Classes and functions for performing pseudo-localization on strings and PO files.
Project description
``pseudol10nutil``
==================
Python module for performing pseudo-localization on strings. Tested against Python 2, Python3, PyPy and PyPy3.
Installation
------------
The module is available on `PyPI <https://pypi.org/project/pseudol10nutil/>`_ and is installable via ``pip``:
``pip install pseudol10nutil``
Dependencies
------------
This package has the following external dependencies:
* `six <https://pythonhosted.org/six/>`_ - for Python 2 to 3 compatibility
``PseudoL10nUtil`` class
------------------------
Class for pseudo-localizing strings. The class currently has the following members:
- ``transforms`` - field that contains the list of transforms to apply to the string. The transforms will be applied in order. Default is ``[transliterate_diacritic, pad_length, square_brackets]``
- ``pseudolocalize(s)`` - method that returns a new string where the transforms to the input string ``s`` have been applied.

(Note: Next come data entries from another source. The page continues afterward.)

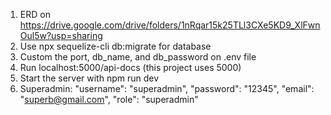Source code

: 1. ERD on https://drive.google.com/drive/folders/1nRqar15k25TLl3CXe5KD9_XlFwnOul5w?usp=sharing
2. Use npx sequelize-cli db:migrate for database 
3. Custom the port, db_name, and db_password on .env file
4. Run localhost:5000/api-docs (this project uses 5000)
5. Start the server with npm run dev
6. Superadmin:
  "username": "superadmin",
  "password": "12345",
  "email": "superb@gmail.com",
  "role": "superadmin"
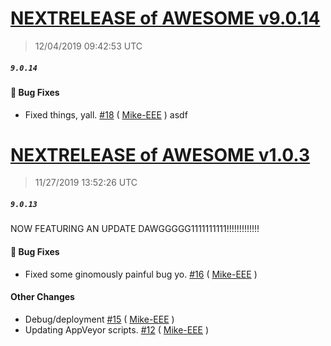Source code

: # [NEXTRELEASE of AWESOME v9.0.14](https://github.com/ExtendedXmlSerializer/NextRelease/releases/tag/9.0.14)
> 12/04/2019 09:42:53 UTC
##### ``9.0.14``
#### &#128027; Bug Fixes 
- Fixed things, yall. [#18](https://github.com/ExtendedXmlSerializer/NextRelease/pull/18) ( [Mike-EEE](https://github.com/Mike-EEE) )
asdf

# [NEXTRELEASE of AWESOME v1.0.3](https://github.com/ExtendedXmlSerializer/NextRelease/releases/tag/9.0.13)
> 11/27/2019 13:52:26 UTC
##### ``9.0.13``
NOW FEATURING AN UPDATE DAWGGGGG1111111111!!!!!!!!!!!!!

#### &#128027; Bug Fixes 
- Fixed some ginomously painful bug yo. [#16](https://github.com/ExtendedXmlSerializer/NextRelease/pull/16) ( [Mike-EEE](https://github.com/Mike-EEE) )

#### Other Changes 
- Debug/deployment [#15](https://github.com/ExtendedXmlSerializer/NextRelease/pull/15) ( [Mike-EEE](https://github.com/Mike-EEE) )
- Updating AppVeyor scripts. [#12](https://github.com/ExtendedXmlSerializer/NextRelease/pull/12) ( [Mike-EEE](https://github.com/Mike-EEE) )



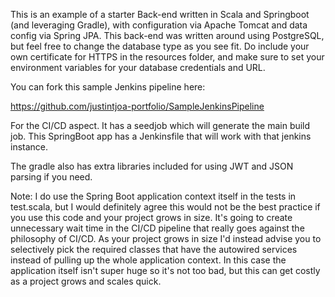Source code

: This is an example of a starter Back-end written in Scala and Springboot (and leveraging Gradle), with configuration via Apache Tomcat and
data config via Spring JPA. This back-end was written around using PostgreSQL, but feel free to change the database
type as you see fit. Do include your own certificate for HTTPS in the resources folder, and make sure to set your
environment variables for your database credentials and URL. 

You can fork this sample Jenkins pipeline here:

https://github.com/justintjoa-portfolio/SampleJenkinsPipeline

For the CI/CD aspect. It has a seedjob which will generate the main build job. This SpringBoot app has a Jenkinsfile
that will work with that jenkins instance.

The gradle also has extra libraries included for using JWT and JSON parsing if you need. 

Note: I do use the Spring Boot application context itself in the tests in test.scala, but I would definitely agree this would not be the best
practice if you use this code and your project grows in size. It's going to create unnecessary wait time in the CI/CD
pipeline that really goes against the philosophy of CI/CD. As your project grows in size I'd instead advise you to
selectively pick the required classes that have the autowired services instead of pulling up the whole application
context. In this case the application itself isn't super huge so it's not too bad, but this can get costly as 
a project grows and scales quick. 

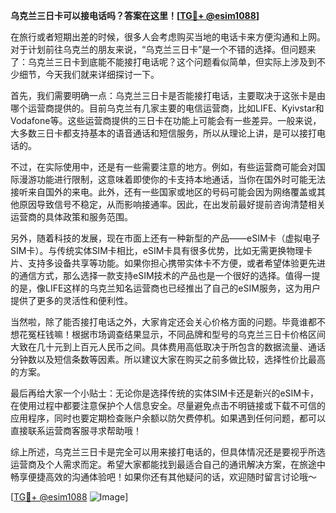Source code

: **乌克兰三日卡可以接电话吗？答案在这里！[[TG💪+ @esim1088](https://t.me/s/esim1088)]**

在旅行或者短期出差的时候，很多人会考虑购买当地的电话卡来方便沟通和上网。对于计划前往乌克兰的朋友来说，“乌克兰三日卡”是一个不错的选择。但问题来了：乌克兰三日卡到底能不能接打电话呢？这个问题看似简单，但实际上涉及到不少细节，今天我们就来详细探讨一下。

首先，我们需要明确一点：乌克兰三日卡是否能接打电话，主要取决于这张卡是由哪个运营商提供的。目前乌克兰有几家主要的电信运营商，比如LIFE、Kyivstar和Vodafone等。这些运营商提供的三日卡在功能上可能会有一些差异。一般来说，大多数三日卡都支持基本的语音通话和短信服务，所以从理论上讲，是可以接打电话的。

不过，在实际使用中，还是有一些需要注意的地方。例如，有些运营商可能会对国际漫游功能进行限制，这意味着即使你的卡支持本地通话，当你在国外时可能无法接听来自国外的来电。此外，还有一些国家或地区的号码可能会因为网络覆盖或其他原因导致信号不稳定，从而影响接通率。因此，在出发前最好提前咨询清楚相关运营商的具体政策和服务范围。

另外，随着科技的发展，现在市面上还有一种新型的产品——eSIM卡（虚拟电子SIM卡）。与传统实体SIM卡相比，eSIM卡具有很多优势，比如无需更换物理卡片、支持多设备共享等功能。如果你担心携带实体卡不方便，或者希望体验更先进的通信方式，那么选择一款支持eSIM技术的产品也是一个很好的选择。值得一提的是，像LIFE这样的乌克兰知名运营商也已经推出了自己的eSIM服务，这为用户提供了更多的灵活性和便利性。

当然啦，除了能否接打电话之外，大家肯定还会关心价格方面的问题。毕竟谁都不想花冤枉钱嘛！根据市场调查结果显示，不同品牌和型号的乌克兰三日卡价格区间大致在几十元到上百元人民币之间。具体费用高低取决于所包含的数据流量、通话分钟数以及短信条数等因素。所以建议大家在购买之前多做比较，选择性价比最高的方案。

最后再给大家一个小贴士：无论你是选择传统的实体SIM卡还是新兴的eSIM卡，在使用过程中都要注意保护个人信息安全。尽量避免点击不明链接或下载不可信的应用程序，同时也要定期检查账户余额以防欠费停机。如果遇到任何问题，都可以直接联系运营商客服寻求帮助哦！

综上所述，乌克兰三日卡是完全可以用来接打电话的，但具体情况还是要视乎所选运营商及个人需求而定。希望大家都能找到最适合自己的通讯解决方案，在旅途中畅享便捷高效的沟通体验吧！如果你还有其他疑问的话，欢迎随时留言讨论哦～

[[TG💪+ @esim1088](https://t.me/s/esim1088) ![Image](https://i.postimg.cc/4NQfJmqS/Snipaste-2025-05-13-00-14-12.png)]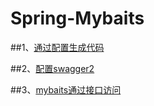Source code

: # Spring-Mybaits
##1、<a href="https://github.com/andylidong/Spring-Mybaits/blob/master/%E9%80%9A%E8%BF%87%E9%85%8D%E7%BD%AE%E7%94%9F%E6%88%90%E4%BB%A3%E7%A0%81">通过配置生成代码</a>

##2、<a href="https://github.com/andylidong/Spring-Mybaits/blob/master/%E9%85%8D%E7%BD%AEswagger2">配置swagger2</a>

##3、<a href="">mybaits通过接口访问</a>
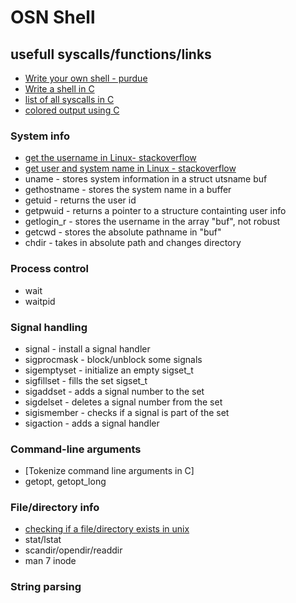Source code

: # OSN Shell

## usefull syscalls/functions/links
- [Write your own shell - purdue](https://www.cs.purdue.edu/homes/grr/SystemsProgrammingBook/Book/Chapter5-WritingYourOwnShell.pdf)
- [Write a shell in C](https://brennan.io/2015/01/16/write-a-shell-in-c/)
- [list of all syscalls in C](https://man7.org/linux/man-pages/man2/syscalls.2.html)
- [colored output using C](https://stackoverflow.com/questions/3219393/stdlib-and-colored-output-in-c#comment3321207_3219471)

### System info
- [get the username in Linux- stackoverflow](https://stackoverflow.com/questions/8953424/how-to-get-the-username-in-c-c-in-linux)
- [get user and system name in Linux - stackoverflow](https://stackoverflow.com/questions/8723956/how-to-print-the-current-user-and-system-name-in-unix)
- uname - stores system information in a struct utsname buf
- gethostname - stores the system name in a buffer
- getuid - returns the user id
- getpwuid - returns a pointer to a structure containting user info
- getlogin_r - stores the username in the array "buf", not robust
- getcwd - stores the absolute pathname in "buf"
- chdir - takes in absolute path and changes directory

### Process control
- wait
- waitpid

### Signal handling
- signal - install a signal handler
- sigprocmask - block/unblock some signals
- sigemptyset - initialize an empty sigset_t
- sigfillset - fills the set sigset_t
- sigaddset - adds a signal number to the set
- sigdelset - deletes a signal number from the set
- sigismember - checks if a signal is part of the set
- sigaction - adds a signal handler

### Command-line arguments
- [Tokenize command line arguments in C]
- getopt, getopt_long

### File/directory info
- [checking if a file/directory exists in unix](https://stackoverflow.com/questions/3828192/checking-if-a-directory-exists-in-unix-system-call)
- stat/lstat
- scandir/opendir/readdir
- man 7 inode

### String parsing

``pseudol10nutil.transforms`` module
------------------------------------
The following transforms are currently available:
- ``transliterate_diacritic`` - Takes the input string and returns a copy with diacritics added e.g. ``Hello`` -> ``Ȟêĺĺø``.
- ``transliterate_circled`` - Takes the input string and returns a copy with circled versions of the letters e.g. ``Hello`` -> ``Ⓗⓔⓛⓛⓞ``
- ``transliterate_fullwidth`` - Takes the input string and returns a copy with the letters converted to their fullwidth counterparts e.g. ``Hello`` -> ``Hello``
- ``pad_length`` - Appends a series of characters to the end of the input string to increase the string length per `IBM Globalization Design Guideline A3: UI Expansion <https://www-01.ibm.com/software/globalization/guidelines/a3.html>`_.
- ``angle_brackets`` - Surrounds the input string with '《' and '》' characters.
- ``curly_brackets`` - Surrounds the input string with '❴' and '❵' characters.
- ``square_brackets`` - Surrounds the input string with '⟦' and '⟧' characters.
Format string support
---------------------
When performing pseudo-localization on a string, the process will skip performing pseudo-localization on format strings. Python style format strings (e.g. ``{foo}``) and printf style format strings (e.g. ``%s``) are supported. For example::
Input [1]: Source {source1} returned 0 rows.
Output [1]: '⟦Șøüȓċê {source1} ȓêťüȓñêđ 0 ȓøẁš.﹎ЍאdžᾏⅧ㈴㋹퓛ﺏ𝟘🚦﹎ЍאdžᾏⅧ㈴㋹⟧
Input [2]: Source %(source2)s returned 1 row.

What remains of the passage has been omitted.